Prompt
Gather all lines with "table" from the records.
Segment Open
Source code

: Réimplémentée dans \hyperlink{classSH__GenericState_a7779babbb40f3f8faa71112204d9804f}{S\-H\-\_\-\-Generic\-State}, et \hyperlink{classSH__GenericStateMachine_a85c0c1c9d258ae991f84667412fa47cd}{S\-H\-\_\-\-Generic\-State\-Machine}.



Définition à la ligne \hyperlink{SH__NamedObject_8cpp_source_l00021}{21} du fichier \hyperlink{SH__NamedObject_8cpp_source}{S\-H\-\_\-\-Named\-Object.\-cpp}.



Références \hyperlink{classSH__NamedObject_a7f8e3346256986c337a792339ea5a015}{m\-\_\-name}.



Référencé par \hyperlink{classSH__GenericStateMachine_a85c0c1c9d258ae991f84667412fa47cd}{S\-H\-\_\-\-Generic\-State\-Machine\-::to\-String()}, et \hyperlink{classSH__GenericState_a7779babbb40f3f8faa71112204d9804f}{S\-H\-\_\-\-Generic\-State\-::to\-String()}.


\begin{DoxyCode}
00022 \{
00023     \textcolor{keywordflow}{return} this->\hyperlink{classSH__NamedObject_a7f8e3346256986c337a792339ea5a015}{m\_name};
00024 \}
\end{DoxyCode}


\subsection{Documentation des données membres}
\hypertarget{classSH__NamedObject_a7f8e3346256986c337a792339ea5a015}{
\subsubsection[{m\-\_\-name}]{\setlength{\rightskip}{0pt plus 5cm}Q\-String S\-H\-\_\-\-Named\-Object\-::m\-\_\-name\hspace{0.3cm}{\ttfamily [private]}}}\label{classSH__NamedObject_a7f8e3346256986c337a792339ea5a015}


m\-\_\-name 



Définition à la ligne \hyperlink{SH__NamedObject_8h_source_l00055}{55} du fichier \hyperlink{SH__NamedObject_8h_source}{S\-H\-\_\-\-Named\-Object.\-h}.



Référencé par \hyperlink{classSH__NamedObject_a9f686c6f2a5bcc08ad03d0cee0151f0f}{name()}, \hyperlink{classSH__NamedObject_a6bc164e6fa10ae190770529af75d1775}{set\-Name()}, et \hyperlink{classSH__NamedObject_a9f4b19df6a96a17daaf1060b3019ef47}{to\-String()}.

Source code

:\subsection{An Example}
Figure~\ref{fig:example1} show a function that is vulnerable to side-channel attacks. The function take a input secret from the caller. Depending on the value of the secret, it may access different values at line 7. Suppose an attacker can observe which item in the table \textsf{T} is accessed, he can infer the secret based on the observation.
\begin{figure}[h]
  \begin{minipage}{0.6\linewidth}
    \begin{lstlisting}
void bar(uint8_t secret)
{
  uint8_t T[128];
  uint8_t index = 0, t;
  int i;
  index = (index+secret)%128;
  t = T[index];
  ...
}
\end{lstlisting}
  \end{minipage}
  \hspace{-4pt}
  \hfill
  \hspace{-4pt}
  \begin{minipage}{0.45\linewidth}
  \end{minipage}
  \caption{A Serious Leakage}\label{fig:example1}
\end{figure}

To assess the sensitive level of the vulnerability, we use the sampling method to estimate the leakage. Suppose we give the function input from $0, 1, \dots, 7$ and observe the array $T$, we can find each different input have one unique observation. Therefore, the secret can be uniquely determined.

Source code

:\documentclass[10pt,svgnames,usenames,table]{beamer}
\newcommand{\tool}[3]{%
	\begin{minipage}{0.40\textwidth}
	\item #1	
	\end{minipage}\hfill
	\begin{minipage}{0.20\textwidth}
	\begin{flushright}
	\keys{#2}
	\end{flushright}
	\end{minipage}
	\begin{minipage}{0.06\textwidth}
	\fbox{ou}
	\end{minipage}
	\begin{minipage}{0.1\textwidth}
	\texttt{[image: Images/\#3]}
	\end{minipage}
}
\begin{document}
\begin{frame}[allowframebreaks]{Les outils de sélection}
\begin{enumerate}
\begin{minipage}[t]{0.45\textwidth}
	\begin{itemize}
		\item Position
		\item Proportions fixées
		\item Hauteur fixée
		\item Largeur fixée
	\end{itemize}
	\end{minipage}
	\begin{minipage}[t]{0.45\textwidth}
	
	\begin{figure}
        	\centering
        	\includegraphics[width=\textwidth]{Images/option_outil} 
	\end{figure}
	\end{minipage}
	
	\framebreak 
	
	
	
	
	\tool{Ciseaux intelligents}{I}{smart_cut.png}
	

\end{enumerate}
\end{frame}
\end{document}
Segment Closed
Result below
Figure~\ref{fig:example1} show a function that is vulnerable to side-channel attacks. The function take a input secret from the caller. Depending on the value of the secret, it may access different values at line 7. Suppose an attacker can observe which item in the table \textsf{T} is accessed, he can infer the secret based on the observation.
:\documentclass[10pt,svgnames,usenames,table]{beamer}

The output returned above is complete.